The building has a fascinating and checkered past. Built in 1913 as a guild for the Berlin Builders society, it was later used as a concert hall for chamber music, before becoming a cultural hub in the Weimar era. The Marxist publishing house Malik-Verlag moved into the ground floor, Kurt Tucholsky held readings here, and a Dada art gallery hosted regular exhibitions.
Then the Nazis arrived, confiscated all the Malik-Verlag titles as part of their book-burning campaign and turned the Meistersaal into a venue for the infamous Reichsmusikkammer (Reich Music Chamber); SS officers swayed through the space to State-approved ‘good German music.’
Used briefly as a cabaret hall after the war, it became isolated until the early ’60s–undesirable for most uses, but perfect for a use as a studio, initially for classical recordings and then for Schlager artists.
In the beginning of the ’70s, the Meisel brothers founded the Hansa Studios and acquired the building, operating no fewer than five studio rooms in the building; the Meistersaal became the now-legendary Hansa Studio 2.
Shortly thereafter, David Bowie moved to Berlin in 1976 and stayed for three years. Hansa quickly became his musical base. Bowie produced the two aforementioned Iggy Pop albums at Hansa, appeared alongside Marlene Dietrich in Just A Gigolo and–most famously–wrote his avant-garde Berlin trilogy: the albums of Low, Heroes, and Lodger.
Heroes was Bowie’s only album that was recorded entirely at Hansa. The title track, a tale of two lovers who come together in the shadow of the ‘Wall of Shame’, epitomizes Bowie’s relationship with both Hansa and Berlin.

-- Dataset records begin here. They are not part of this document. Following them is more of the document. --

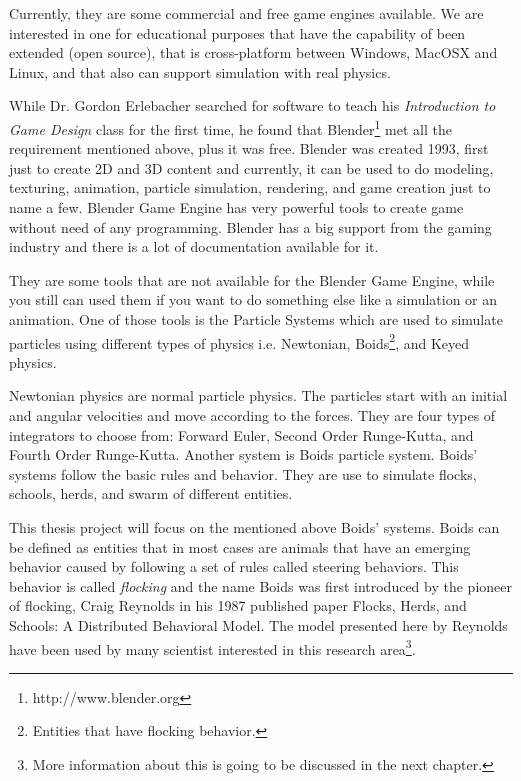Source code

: 
Currently, they are some commercial and free game engines available. We are interested in one for educational purposes that have the capability of been extended (open source), that is cross-platform between Windows, MacOSX and Linux, and that also can support simulation with real physics. 


While Dr. Gordon Erlebacher searched for software to teach his \textit{Introduction to Game Design} class for the first time, he found that Blender\footnote{http://www.blender.org} met all the requirement mentioned above, plus it was free. Blender was created 1993, first just to create 2D and 3D content and currently, it can be used to do modeling, texturing, animation, particle simulation, rendering, and game creation just to name a few. Blender Game Engine has very powerful tools to create game without need of any programming. Blender has a big support from the gaming industry and there is a lot of documentation available for it.  


They are some tools that are not available for the Blender Game Engine, while you still can used them if you want to do something else like a simulation or an animation. One of those tools is the Particle Systems which are used to simulate particles using different types of physics i.e. Newtonian, Boids\footnote{Entities that have flocking behavior.}, and Keyed physics. 



Newtonian physics are normal particle physics. The particles start with an initial and angular velocities and move according to the forces. They are four types of integrators to choose from: Forward Euler, Second Order Runge-Kutta, and Fourth Order Runge-Kutta. Another system is Boids particle system. Boids' systems follow the basic rules and behavior. They are use to simulate flocks, schools, herds, and swarm of different entities.

This thesis project will focus on the mentioned above Boids' systems. Boids can be defined as entities that in most cases are animals that have an emerging behavior caused by following a set of rules called steering behaviors. This behavior is called \textit{flocking} and the name Boids was first introduced by the pioneer of flocking, Craig Reynolds in his 1987 published paper Flocks, Herds, and Schools: A Distributed Behavioral Model\cite{craig1}. The model presented here by Reynolds have been used by many scientist interested in this research area\footnote{More information about this is going to be discussed in the next chapter.}.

According to Schmied, the original inspiration for the song “Heroes” came to Bowie when viewing Otto Mueller’s 1916 painting Liebespaar zwischen Gartenmauern (Lovers Between Garden Walls) at Berlin’s Brücke Museum.

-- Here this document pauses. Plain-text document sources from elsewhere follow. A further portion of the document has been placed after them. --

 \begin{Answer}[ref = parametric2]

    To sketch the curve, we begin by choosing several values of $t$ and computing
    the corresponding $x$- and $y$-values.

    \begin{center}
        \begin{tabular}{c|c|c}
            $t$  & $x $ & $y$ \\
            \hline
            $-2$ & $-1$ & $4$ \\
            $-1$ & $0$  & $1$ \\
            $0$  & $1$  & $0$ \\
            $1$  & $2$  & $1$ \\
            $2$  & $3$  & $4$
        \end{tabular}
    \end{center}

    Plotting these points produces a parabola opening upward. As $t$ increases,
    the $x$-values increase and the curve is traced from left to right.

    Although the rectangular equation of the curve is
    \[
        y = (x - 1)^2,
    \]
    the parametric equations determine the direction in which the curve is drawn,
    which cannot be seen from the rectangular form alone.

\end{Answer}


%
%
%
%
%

But in 1977, the painting seemingly came to life before his eyes as he gazed out of Hansa’s windows and allegedly watched his (married) co-producer Tony Visconti embracing Antonia Maaß, one of the back-up singers from the “Heroes” sessions.
At the end of the tour, the familiar refrains of “Heroes” suddenly fills the Hansa studios. Schmied is playing it through the very mixing desk on which it was recorded. He encourages us to listen carefully for the reverb of the Meistersaal within the song, Brian Eno’s swirling synths, and the urgency in Bowie’s voice as it builds to the final crescendo.
Schmied must have heard “Heroes” a zillion times, but his feet still tap along and his face wears a look of sheer rapture; indeed, it’s hard at that moment not to be momentarily transported back to that special moment in time, in an equally special building.